_Work instruction_
Search the data below for the line containing "potenciální energii ligandu", then please set down that line and all remaining ones exactly as written.

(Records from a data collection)
>>>>>

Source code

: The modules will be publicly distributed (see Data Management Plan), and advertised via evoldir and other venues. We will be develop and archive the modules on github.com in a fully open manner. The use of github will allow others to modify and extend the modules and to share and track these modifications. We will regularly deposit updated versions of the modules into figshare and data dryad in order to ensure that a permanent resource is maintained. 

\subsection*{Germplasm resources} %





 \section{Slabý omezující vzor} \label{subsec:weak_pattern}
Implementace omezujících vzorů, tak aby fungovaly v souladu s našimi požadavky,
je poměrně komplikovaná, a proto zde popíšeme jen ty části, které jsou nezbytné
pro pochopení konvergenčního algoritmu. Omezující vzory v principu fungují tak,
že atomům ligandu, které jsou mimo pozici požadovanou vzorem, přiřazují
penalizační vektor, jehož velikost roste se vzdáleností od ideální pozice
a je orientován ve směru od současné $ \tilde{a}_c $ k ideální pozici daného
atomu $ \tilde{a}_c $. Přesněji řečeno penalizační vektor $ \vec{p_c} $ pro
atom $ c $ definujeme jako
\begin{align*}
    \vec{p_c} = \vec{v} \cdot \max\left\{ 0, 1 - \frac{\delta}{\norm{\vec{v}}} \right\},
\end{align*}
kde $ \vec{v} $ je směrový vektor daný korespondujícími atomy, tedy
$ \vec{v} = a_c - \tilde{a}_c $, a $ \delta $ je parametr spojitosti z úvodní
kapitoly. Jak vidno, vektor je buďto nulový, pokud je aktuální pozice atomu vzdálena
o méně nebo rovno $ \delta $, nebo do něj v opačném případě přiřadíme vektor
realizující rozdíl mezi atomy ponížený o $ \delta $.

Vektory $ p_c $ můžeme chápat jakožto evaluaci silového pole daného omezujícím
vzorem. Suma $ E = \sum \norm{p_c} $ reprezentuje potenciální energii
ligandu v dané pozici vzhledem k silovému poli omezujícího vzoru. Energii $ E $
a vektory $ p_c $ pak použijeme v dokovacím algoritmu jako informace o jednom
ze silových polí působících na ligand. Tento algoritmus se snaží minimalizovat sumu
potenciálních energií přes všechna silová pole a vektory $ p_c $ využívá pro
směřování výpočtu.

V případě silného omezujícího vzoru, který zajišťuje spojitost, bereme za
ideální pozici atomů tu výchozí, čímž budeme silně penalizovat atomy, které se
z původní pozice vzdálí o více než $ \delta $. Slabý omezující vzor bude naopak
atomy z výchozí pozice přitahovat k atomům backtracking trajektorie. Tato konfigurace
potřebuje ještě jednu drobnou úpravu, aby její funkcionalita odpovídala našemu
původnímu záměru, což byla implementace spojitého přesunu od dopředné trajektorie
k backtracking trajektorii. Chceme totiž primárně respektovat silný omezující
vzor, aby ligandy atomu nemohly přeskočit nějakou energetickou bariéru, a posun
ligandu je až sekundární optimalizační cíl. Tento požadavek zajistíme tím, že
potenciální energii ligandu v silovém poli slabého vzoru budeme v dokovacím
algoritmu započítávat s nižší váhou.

<<<<<

_Task answer_
potenciální energii ligandu v silovém poli slabého vzoru budeme v dokovacím
algoritmu započítávat s nižší váhou.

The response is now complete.